◆ Task: All lines holding the string "polyline" should be copied from the data below.

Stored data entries

┌──

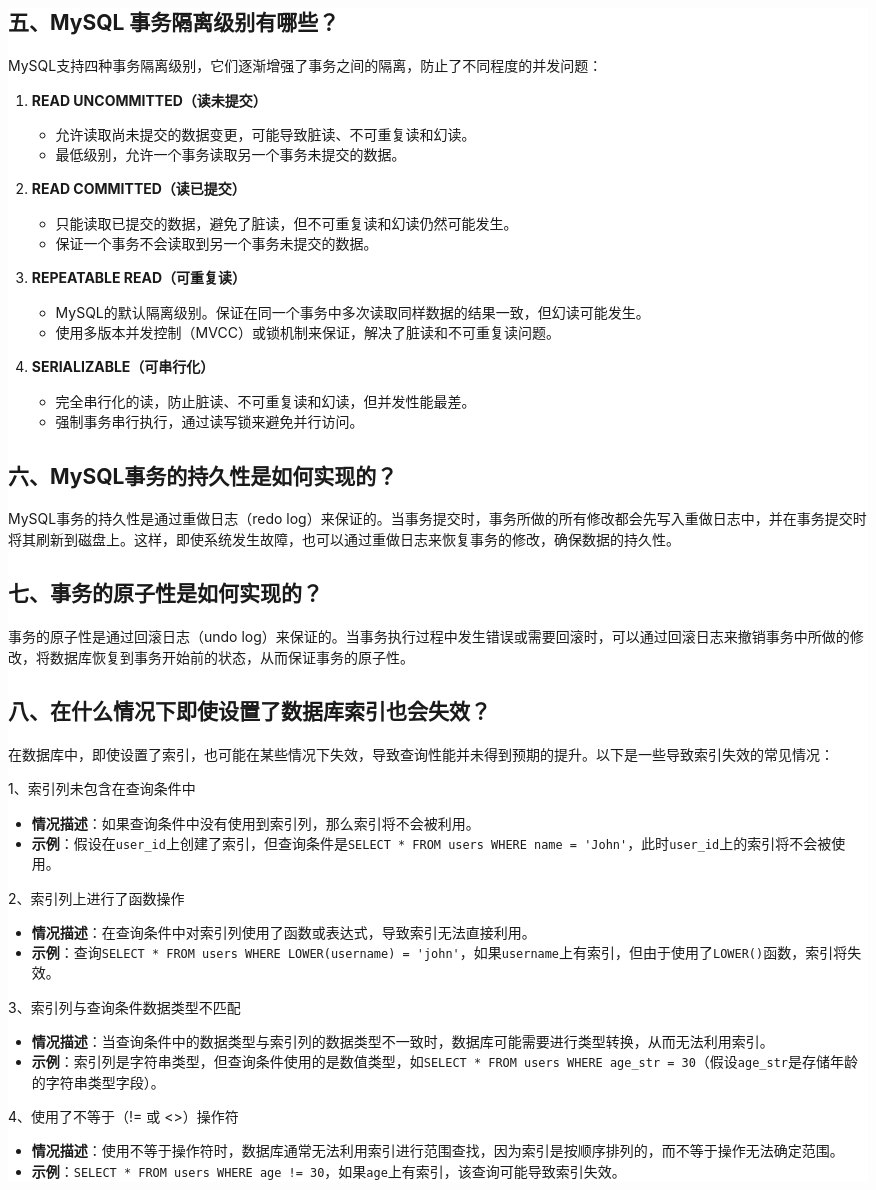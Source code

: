 
## 五、MySQL 事务隔离级别有哪些？

MySQL支持四种事务隔离级别，它们逐渐增强了事务之间的隔离，防止了不同程度的并发问题：

1. **READ UNCOMMITTED（读未提交）**
   - 允许读取尚未提交的数据变更，可能导致脏读、不可重复读和幻读。
   - 最低级别，允许一个事务读取另一个事务未提交的数据。

2. **READ COMMITTED（读已提交）**
   - 只能读取已提交的数据，避免了脏读，但不可重复读和幻读仍然可能发生。
   - 保证一个事务不会读取到另一个事务未提交的数据。

3. **REPEATABLE READ（可重复读）**
   - MySQL的默认隔离级别。保证在同一个事务中多次读取同样数据的结果一致，但幻读可能发生。
   - 使用多版本并发控制（MVCC）或锁机制来保证，解决了脏读和不可重复读问题。

4. **SERIALIZABLE（可串行化）**
   - 完全串行化的读，防止脏读、不可重复读和幻读，但并发性能最差。
   - 强制事务串行执行，通过读写锁来避免并行访问。

## 六、MySQL事务的持久性是如何实现的？

MySQL事务的持久性是通过重做日志（redo log）来保证的。当事务提交时，事务所做的所有修改都会先写入重做日志中，并在事务提交时将其刷新到磁盘上。这样，即使系统发生故障，也可以通过重做日志来恢复事务的修改，确保数据的持久性。

## 七、事务的原子性是如何实现的？

事务的原子性是通过回滚日志（undo log）来保证的。当事务执行过程中发生错误或需要回滚时，可以通过回滚日志来撤销事务中所做的修改，将数据库恢复到事务开始前的状态，从而保证事务的原子性。

## 八、在什么情况下即使设置了数据库索引也会失效？

在数据库中，即使设置了索引，也可能在某些情况下失效，导致查询性能并未得到预期的提升。以下是一些导致索引失效的常见情况：

1、索引列未包含在查询条件中

* **情况描述**：如果查询条件中没有使用到索引列，那么索引将不会被利用。
* **示例**：假设在`user_id`上创建了索引，但查询条件是`SELECT * FROM users WHERE name = 'John'`，此时`user_id`上的索引将不会被使用。

2、索引列上进行了函数操作

* **情况描述**：在查询条件中对索引列使用了函数或表达式，导致索引无法直接利用。
* **示例**：查询`SELECT * FROM users WHERE LOWER(username) = 'john'`，如果`username`上有索引，但由于使用了`LOWER()`函数，索引将失效。

3、索引列与查询条件数据类型不匹配

* **情况描述**：当查询条件中的数据类型与索引列的数据类型不一致时，数据库可能需要进行类型转换，从而无法利用索引。
* **示例**：索引列是字符串类型，但查询条件使用的是数值类型，如`SELECT * FROM users WHERE age_str = 30`（假设`age_str`是存储年龄的字符串类型字段）。

4、使用了不等于（!= 或 <>）操作符

* **情况描述**：使用不等于操作符时，数据库通常无法利用索引进行范围查找，因为索引是按顺序排列的，而不等于操作无法确定范围。
* **示例**：`SELECT * FROM users WHERE age != 30`，如果`age`上有索引，该查询可能导致索引失效。
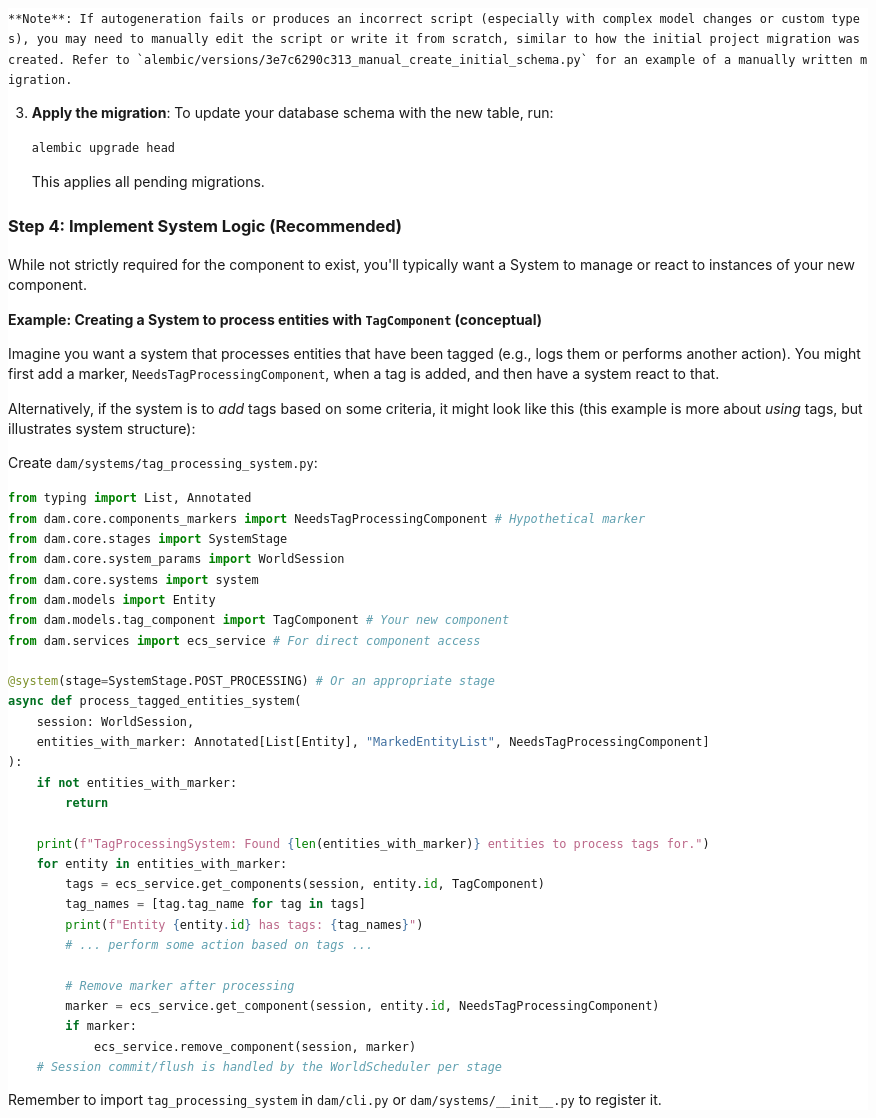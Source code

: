     **Note**: If autogeneration fails or produces an incorrect script (especially with complex model changes or custom types), you may need to manually edit the script or write it from scratch, similar to how the initial project migration was created. Refer to `alembic/versions/3e7c6290c313_manual_create_initial_schema.py` for an example of a manually written migration.

3.  **Apply the migration**:
    To update your database schema with the new table, run:
    ```bash
    alembic upgrade head
    ```
    This applies all pending migrations.

### Step 4: Implement System Logic (Recommended)

While not strictly required for the component to exist, you'll typically want a System to manage or react to instances of your new component.

**Example: Creating a System to process entities with `TagComponent` (conceptual)**

Imagine you want a system that processes entities that have been tagged (e.g., logs them or performs another action). You might first add a marker, `NeedsTagProcessingComponent`, when a tag is added, and then have a system react to that.

Alternatively, if the system is to *add* tags based on some criteria, it might look like this (this example is more about *using* tags, but illustrates system structure):

Create `dam/systems/tag_processing_system.py`:
```python
from typing import List, Annotated
from dam.core.components_markers import NeedsTagProcessingComponent # Hypothetical marker
from dam.core.stages import SystemStage
from dam.core.system_params import WorldSession
from dam.core.systems import system
from dam.models import Entity
from dam.models.tag_component import TagComponent # Your new component
from dam.services import ecs_service # For direct component access

@system(stage=SystemStage.POST_PROCESSING) # Or an appropriate stage
async def process_tagged_entities_system(
    session: WorldSession,
    entities_with_marker: Annotated[List[Entity], "MarkedEntityList", NeedsTagProcessingComponent]
):
    if not entities_with_marker:
        return

    print(f"TagProcessingSystem: Found {len(entities_with_marker)} entities to process tags for.")
    for entity in entities_with_marker:
        tags = ecs_service.get_components(session, entity.id, TagComponent)
        tag_names = [tag.tag_name for tag in tags]
        print(f"Entity {entity.id} has tags: {tag_names}")
        # ... perform some action based on tags ...

        # Remove marker after processing
        marker = ecs_service.get_component(session, entity.id, NeedsTagProcessingComponent)
        if marker:
            ecs_service.remove_component(session, marker)
    # Session commit/flush is handled by the WorldScheduler per stage
```
Remember to import `tag_processing_system` in `dam/cli.py` or `dam/systems/__init__.py` to register it.
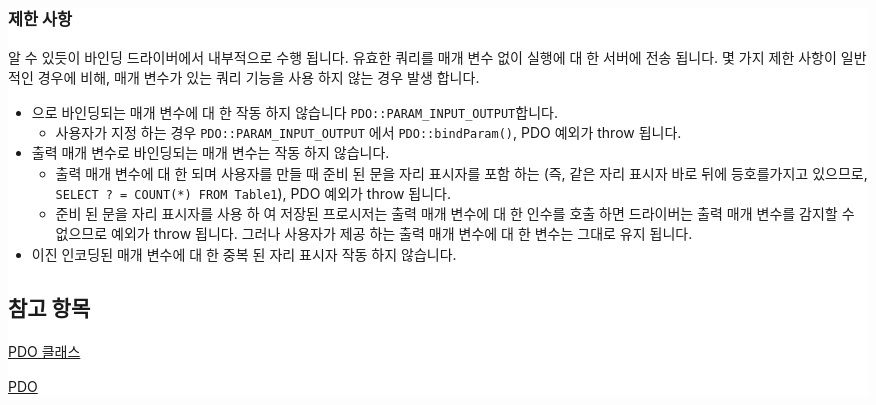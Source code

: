 ### <a name="limitations"></a>제한 사항

알 수 있듯이 바인딩 드라이버에서 내부적으로 수행 됩니다. 유효한 쿼리를 매개 변수 없이 실행에 대 한 서버에 전송 됩니다. 몇 가지 제한 사항이 일반적인 경우에 비해, 매개 변수가 있는 쿼리 기능을 사용 하지 않는 경우 발생 합니다.

- 으로 바인딩되는 매개 변수에 대 한 작동 하지 않습니다 `PDO::PARAM_INPUT_OUTPUT`합니다.
    - 사용자가 지정 하는 경우 `PDO::PARAM_INPUT_OUTPUT` 에서 `PDO::bindParam()`, PDO 예외가 throw 됩니다.
- 출력 매개 변수로 바인딩되는 매개 변수는 작동 하지 않습니다.
    - 출력 매개 변수에 대 한 되며 사용자를 만들 때 준비 된 문을 자리 표시자를 포함 하는 (즉, 같은 자리 표시자 바로 뒤에 등호를가지고 있으므로, `SELECT ? = COUNT(*) FROM Table1`), PDO 예외가 throw 됩니다.
    - 준비 된 문을 자리 표시자를 사용 하 여 저장된 프로시저는 출력 매개 변수에 대 한 인수를 호출 하면 드라이버는 출력 매개 변수를 감지할 수 없으므로 예외가 throw 됩니다. 그러나 사용자가 제공 하는 출력 매개 변수에 대 한 변수는 그대로 유지 됩니다.
- 이진 인코딩된 매개 변수에 대 한 중복 된 자리 표시자 작동 하지 않습니다.

## <a name="see-also"></a>참고 항목  
[PDO 클래스](../../connect/php/pdo-class.md)

[PDO](http://php.net/manual/book.pdo.php)  
  
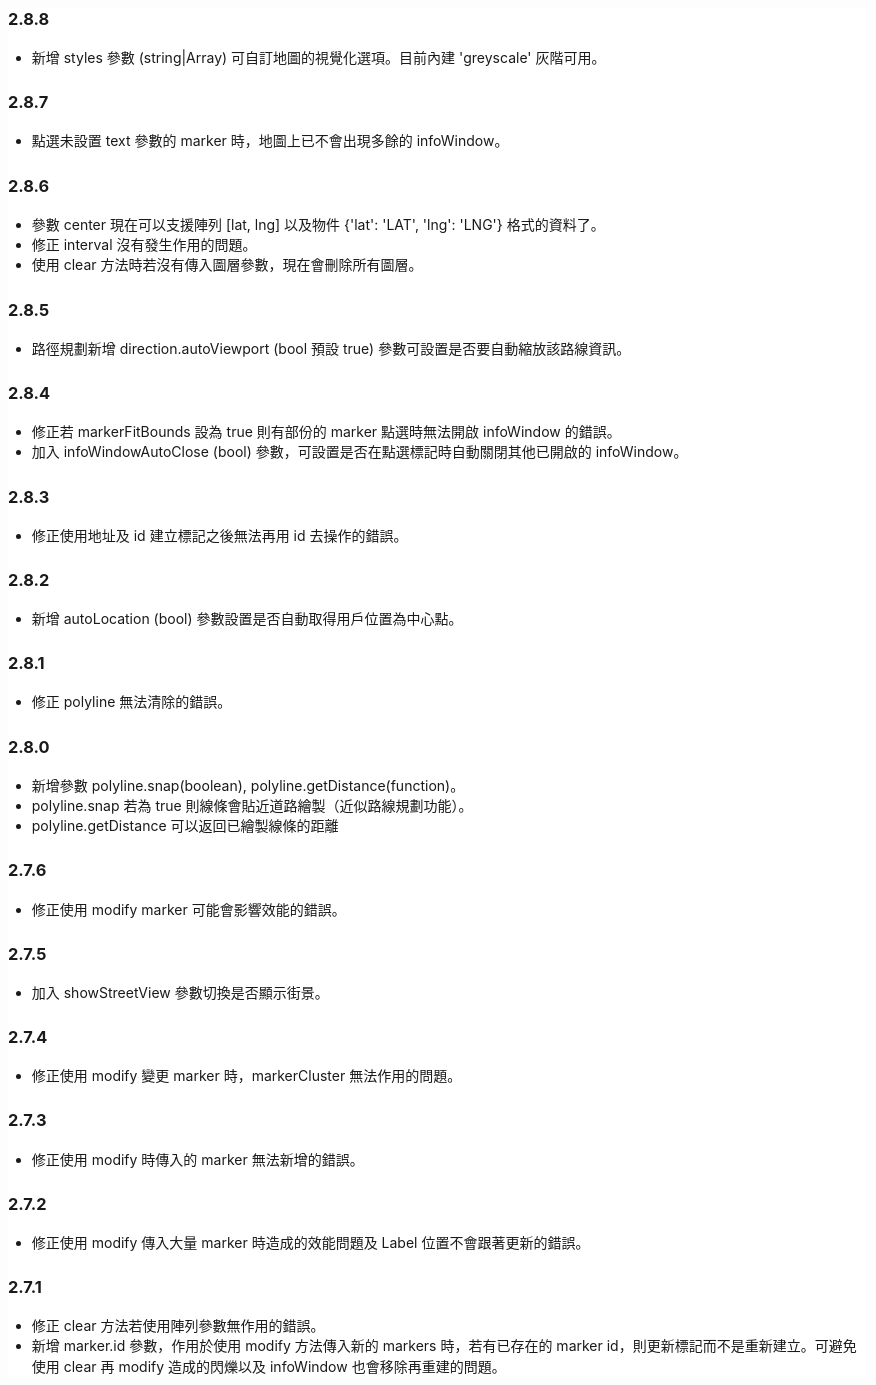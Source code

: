 ### 2.8.8
* 新增 styles 參數 (string|Array) 可自訂地圖的視覺化選項。目前內建 'greyscale' 灰階可用。

### 2.8.7
* 點選未設置 text 參數的 marker 時，地圖上已不會出現多餘的 infoWindow。

### 2.8.6
* 參數 center 現在可以支援陣列 [lat, lng] 以及物件 {'lat': 'LAT', 'lng': 'LNG'} 格式的資料了。
* 修正 interval 沒有發生作用的問題。
* 使用 clear 方法時若沒有傳入圖層參數，現在會刪除所有圖層。

### 2.8.5
* 路徑規劃新增 direction.autoViewport (bool 預設 true) 參數可設置是否要自動縮放該路線資訊。

### 2.8.4
* 修正若 markerFitBounds 設為 true 則有部份的 marker 點選時無法開啟 infoWindow 的錯誤。
* 加入 infoWindowAutoClose (bool) 參數，可設置是否在點選標記時自動關閉其他已開啟的 infoWindow。

### 2.8.3
* 修正使用地址及 id 建立標記之後無法再用 id 去操作的錯誤。

### 2.8.2
* 新增 autoLocation (bool) 參數設置是否自動取得用戶位置為中心點。

### 2.8.1
* 修正 polyline 無法清除的錯誤。

### 2.8.0
* 新增參數 polyline.snap(boolean), polyline.getDistance(function)。
* polyline.snap 若為 true 則線條會貼近道路繪製（近似路線規劃功能）。
* polyline.getDistance 可以返回已繪製線條的距離

### 2.7.6
* 修正使用 modify marker 可能會影響效能的錯誤。

### 2.7.5
* 加入 showStreetView 參數切換是否顯示街景。

### 2.7.4
* 修正使用 modify 變更 marker 時，markerCluster 無法作用的問題。

### 2.7.3
* 修正使用 modify 時傳入的 marker 無法新增的錯誤。

### 2.7.2
* 修正使用 modify 傳入大量 marker 時造成的效能問題及 Label 位置不會跟著更新的錯誤。

### 2.7.1
* 修正 clear 方法若使用陣列參數無作用的錯誤。
* 新增 marker.id 參數，作用於使用 modify 方法傳入新的 markers 時，若有已存在的 marker id，則更新標記而不是重新建立。可避免使用 clear 再 modify 造成的閃爍以及 infoWindow 也會移除再重建的問題。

└──

◆ Reply:
* 修正 polyline 無法清除的錯誤。
* 新增參數 polyline.snap(boolean), polyline.getDistance(function)。
* polyline.snap 若為 true 則線條會貼近道路繪製（近似路線規劃功能）。
* polyline.getDistance 可以返回已繪製線條的距離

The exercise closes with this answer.